Caching Patterns
A cache reduces latency and origin load by storing computed or fetched results closer to where they are consumed. The hard part is not reading from a cache — it is keeping the cache consistent with the source of truth and handling the failure modes that emerge at scale.
Read Patterns
Cache-Aside (Lazy Loading)
The application owns the cache interaction. The cache is populated on demand — only data that is actually requested gets cached.
READ:
App ──── GET key ────────────► Cache
App ◄─── HIT: return value ─── Cache
App ──── GET key ────────────► Cache
App ◄─── MISS ──────────────── Cache
App ──── SELECT * FROM ... ──► DB
App ◄─── row ───────────────── DB
App ──── SET key value TTL ──► Cache
App ────────────────────────── return value to caller
WRITE (invalidate on update):
App ──── UPDATE ... ──────────► DB
App ──── DEL key ─────────────► Cache ← invalidate, not updateWhy invalidate instead of update on write? Writing the new value to cache and the DB in two steps is not atomic. If the DB write succeeds but the cache write fails (or vice versa), the cache holds stale data indefinitely. Invalidation is safer: the worst case of a failed DEL is one stale cache read before the next miss repopulates it from the DB.
Strengths:
- Cache only holds data that is actually accessed — no wasted memory on cold data
- Cache failure is non-fatal — the application falls back to the DB
- Works with any cache technology; no coupling between cache and DB
Weaknesses:
- First request after a miss (or after startup) is slow — pays the DB round trip
- Race condition on concurrent writes: two requests can fetch stale data from DB simultaneously and both write it to cache, one overwriting the other’s fresher value
Read-Through
The cache sits in front of the DB and is responsible for fetching data on a miss. The application only talks to the cache.

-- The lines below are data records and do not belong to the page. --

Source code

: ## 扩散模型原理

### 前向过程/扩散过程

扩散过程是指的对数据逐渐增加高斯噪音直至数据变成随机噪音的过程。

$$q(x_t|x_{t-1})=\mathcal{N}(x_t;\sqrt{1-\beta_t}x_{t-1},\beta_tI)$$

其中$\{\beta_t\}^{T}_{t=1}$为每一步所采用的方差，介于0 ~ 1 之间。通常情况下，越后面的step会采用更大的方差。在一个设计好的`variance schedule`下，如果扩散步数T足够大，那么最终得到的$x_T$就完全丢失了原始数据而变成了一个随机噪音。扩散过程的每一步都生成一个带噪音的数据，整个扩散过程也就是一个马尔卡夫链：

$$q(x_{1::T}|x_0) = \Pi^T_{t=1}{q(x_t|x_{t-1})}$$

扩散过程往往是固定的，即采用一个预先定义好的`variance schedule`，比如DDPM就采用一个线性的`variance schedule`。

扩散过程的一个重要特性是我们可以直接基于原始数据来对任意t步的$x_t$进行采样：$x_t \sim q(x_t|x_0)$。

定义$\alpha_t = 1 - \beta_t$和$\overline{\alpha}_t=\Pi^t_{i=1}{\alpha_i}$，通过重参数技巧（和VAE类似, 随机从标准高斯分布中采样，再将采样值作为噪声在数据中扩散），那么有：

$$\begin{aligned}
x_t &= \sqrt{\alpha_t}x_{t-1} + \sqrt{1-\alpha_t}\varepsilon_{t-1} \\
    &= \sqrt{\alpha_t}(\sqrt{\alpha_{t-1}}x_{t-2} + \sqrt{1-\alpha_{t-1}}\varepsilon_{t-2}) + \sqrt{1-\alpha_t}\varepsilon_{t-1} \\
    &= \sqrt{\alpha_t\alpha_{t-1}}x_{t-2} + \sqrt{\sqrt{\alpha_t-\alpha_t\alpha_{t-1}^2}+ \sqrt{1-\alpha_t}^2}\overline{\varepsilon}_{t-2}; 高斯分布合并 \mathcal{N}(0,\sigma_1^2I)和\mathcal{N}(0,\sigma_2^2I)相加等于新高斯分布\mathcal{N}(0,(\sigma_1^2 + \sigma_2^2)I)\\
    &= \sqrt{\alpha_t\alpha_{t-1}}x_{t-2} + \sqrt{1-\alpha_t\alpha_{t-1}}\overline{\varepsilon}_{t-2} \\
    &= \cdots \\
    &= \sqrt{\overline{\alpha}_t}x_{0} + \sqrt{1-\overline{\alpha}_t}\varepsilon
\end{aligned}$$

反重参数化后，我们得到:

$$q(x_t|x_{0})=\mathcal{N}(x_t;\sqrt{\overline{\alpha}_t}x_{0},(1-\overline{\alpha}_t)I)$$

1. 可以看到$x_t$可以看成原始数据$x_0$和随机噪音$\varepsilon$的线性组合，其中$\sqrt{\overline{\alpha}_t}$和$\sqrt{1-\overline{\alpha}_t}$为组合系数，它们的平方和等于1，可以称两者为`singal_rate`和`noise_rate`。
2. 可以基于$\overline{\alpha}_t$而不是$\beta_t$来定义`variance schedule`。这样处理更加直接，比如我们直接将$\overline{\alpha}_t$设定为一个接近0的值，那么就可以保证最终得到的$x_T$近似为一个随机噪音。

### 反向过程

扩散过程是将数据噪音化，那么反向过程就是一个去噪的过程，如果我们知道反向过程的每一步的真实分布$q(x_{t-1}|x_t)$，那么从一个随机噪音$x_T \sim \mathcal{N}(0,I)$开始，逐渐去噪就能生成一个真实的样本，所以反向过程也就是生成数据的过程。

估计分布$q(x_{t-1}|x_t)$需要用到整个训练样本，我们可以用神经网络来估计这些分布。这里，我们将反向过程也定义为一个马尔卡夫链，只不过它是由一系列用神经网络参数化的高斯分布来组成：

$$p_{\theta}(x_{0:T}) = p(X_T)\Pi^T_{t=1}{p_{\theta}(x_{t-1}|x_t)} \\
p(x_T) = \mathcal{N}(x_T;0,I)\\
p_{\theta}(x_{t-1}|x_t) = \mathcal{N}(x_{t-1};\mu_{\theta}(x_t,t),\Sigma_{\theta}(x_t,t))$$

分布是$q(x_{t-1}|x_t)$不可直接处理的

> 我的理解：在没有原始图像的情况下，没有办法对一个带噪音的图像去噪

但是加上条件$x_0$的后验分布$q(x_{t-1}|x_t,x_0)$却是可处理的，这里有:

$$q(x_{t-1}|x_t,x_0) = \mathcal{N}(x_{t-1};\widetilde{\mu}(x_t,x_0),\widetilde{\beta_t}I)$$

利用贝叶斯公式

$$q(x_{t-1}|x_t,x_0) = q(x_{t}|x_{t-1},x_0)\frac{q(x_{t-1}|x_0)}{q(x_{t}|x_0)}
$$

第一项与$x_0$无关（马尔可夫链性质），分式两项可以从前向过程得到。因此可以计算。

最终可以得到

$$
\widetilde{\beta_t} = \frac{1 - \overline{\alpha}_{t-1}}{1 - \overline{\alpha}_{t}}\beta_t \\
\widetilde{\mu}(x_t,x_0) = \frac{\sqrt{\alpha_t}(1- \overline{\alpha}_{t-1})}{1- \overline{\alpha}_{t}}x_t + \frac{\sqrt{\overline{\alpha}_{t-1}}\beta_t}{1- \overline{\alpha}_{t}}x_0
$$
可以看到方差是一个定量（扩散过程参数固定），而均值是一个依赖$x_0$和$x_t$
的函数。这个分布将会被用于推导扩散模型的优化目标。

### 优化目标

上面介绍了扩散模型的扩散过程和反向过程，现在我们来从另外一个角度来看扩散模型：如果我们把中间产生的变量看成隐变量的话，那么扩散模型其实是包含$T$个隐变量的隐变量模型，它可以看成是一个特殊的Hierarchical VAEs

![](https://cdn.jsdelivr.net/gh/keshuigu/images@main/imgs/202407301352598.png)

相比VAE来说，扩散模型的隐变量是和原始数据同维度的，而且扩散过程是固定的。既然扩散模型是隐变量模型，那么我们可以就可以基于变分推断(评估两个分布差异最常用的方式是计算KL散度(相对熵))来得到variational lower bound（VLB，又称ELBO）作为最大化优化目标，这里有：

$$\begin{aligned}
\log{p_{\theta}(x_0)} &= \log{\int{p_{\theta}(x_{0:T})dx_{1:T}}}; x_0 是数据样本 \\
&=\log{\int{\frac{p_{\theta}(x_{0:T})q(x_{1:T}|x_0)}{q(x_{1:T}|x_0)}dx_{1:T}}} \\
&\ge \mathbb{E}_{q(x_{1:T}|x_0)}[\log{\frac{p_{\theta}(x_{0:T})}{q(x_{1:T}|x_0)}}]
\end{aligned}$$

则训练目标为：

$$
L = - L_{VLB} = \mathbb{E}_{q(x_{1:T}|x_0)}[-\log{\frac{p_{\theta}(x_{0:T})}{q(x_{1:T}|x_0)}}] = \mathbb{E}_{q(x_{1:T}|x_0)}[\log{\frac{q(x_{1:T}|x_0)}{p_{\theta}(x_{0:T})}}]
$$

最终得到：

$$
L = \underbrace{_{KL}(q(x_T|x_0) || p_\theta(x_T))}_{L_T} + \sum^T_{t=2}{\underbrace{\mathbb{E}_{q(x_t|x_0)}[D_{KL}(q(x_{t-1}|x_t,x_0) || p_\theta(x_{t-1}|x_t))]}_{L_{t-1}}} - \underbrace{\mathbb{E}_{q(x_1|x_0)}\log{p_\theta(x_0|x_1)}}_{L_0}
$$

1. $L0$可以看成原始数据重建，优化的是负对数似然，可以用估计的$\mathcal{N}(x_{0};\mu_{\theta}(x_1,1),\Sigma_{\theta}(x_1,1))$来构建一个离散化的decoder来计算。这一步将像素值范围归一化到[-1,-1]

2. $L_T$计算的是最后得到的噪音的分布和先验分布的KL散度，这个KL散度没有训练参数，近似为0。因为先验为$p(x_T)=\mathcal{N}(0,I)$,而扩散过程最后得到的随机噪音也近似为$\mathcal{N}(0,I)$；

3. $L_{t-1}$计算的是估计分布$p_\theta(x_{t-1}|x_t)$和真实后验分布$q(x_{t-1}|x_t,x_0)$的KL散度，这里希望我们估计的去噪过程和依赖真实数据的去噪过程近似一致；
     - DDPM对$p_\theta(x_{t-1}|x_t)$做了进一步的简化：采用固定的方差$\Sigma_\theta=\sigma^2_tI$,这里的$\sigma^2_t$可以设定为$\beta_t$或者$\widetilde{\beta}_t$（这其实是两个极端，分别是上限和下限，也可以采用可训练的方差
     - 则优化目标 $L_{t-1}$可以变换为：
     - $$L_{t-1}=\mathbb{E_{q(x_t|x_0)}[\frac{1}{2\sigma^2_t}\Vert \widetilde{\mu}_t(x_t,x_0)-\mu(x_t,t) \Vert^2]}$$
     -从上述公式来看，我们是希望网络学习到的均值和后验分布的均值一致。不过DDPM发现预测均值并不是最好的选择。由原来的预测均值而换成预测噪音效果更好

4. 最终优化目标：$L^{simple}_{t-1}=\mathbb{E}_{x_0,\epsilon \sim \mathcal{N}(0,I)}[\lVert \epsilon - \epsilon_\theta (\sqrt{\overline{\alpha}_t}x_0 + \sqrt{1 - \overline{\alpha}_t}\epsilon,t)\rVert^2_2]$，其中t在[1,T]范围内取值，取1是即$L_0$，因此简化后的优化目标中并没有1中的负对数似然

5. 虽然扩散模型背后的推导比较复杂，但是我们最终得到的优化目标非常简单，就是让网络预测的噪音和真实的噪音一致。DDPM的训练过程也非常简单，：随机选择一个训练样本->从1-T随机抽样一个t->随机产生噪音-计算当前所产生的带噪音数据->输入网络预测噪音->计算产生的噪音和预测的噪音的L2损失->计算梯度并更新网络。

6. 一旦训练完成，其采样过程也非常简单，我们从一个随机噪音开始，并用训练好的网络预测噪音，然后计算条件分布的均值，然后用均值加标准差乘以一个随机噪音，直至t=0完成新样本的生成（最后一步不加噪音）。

App ──── GET key ────────────► Cache
Cache ◄── MISS ──────────────
Cache ──── SELECT ... ───────► DB
Cache ◄─── row ──────────────── DB
Cache stores the row
App ◄──── return value ──────── CacheDifference from cache-aside: In cache-aside, the application fetches from DB on a miss. In read-through, the cache layer fetches from DB transparently. The application never directly queries the DB.
Strengths: Simpler application code — one data access path regardless of hit/miss.
Weaknesses: Requires a cache that supports a “loader” or “origin” configuration (e.g., Redis with a read-through library, AWS ElastiCache with DAX for DynamoDB). Harder to control TTL and consistency per-query.
Write Patterns
Write-Through
Every write goes to the cache and the DB synchronously before the write is acknowledged to the caller. Cache and DB are always in sync.
App ──── write(key, value) ──────► Cache
Cache ──── write(key, value) ────► DB
DB ◄──── ACK ────────────────────
Cache ◄── ACK ────────────────────
App ◄──── ACK ────────────────────Strengths:
- Cache is always consistent with DB — reads after writes always see current data
- No cache invalidation complexity
Weaknesses:
- Write latency = cache write latency + DB write latency (sequential, or parallel with added complexity)
- Cache fills with data that may never be read (every written key is cached regardless of read frequency)
- If the DB write fails after the cache write succeeds, the cache holds data the DB does not
Used with: Read-through caches where the cache manages both read and write to the DB (DAX for DynamoDB, some ORM-level caches).
Write-Back (Write-Behind)
The application writes to the cache only. The cache acknowledges immediately. A background process flushes dirty cache entries to the DB asynchronously, in batches.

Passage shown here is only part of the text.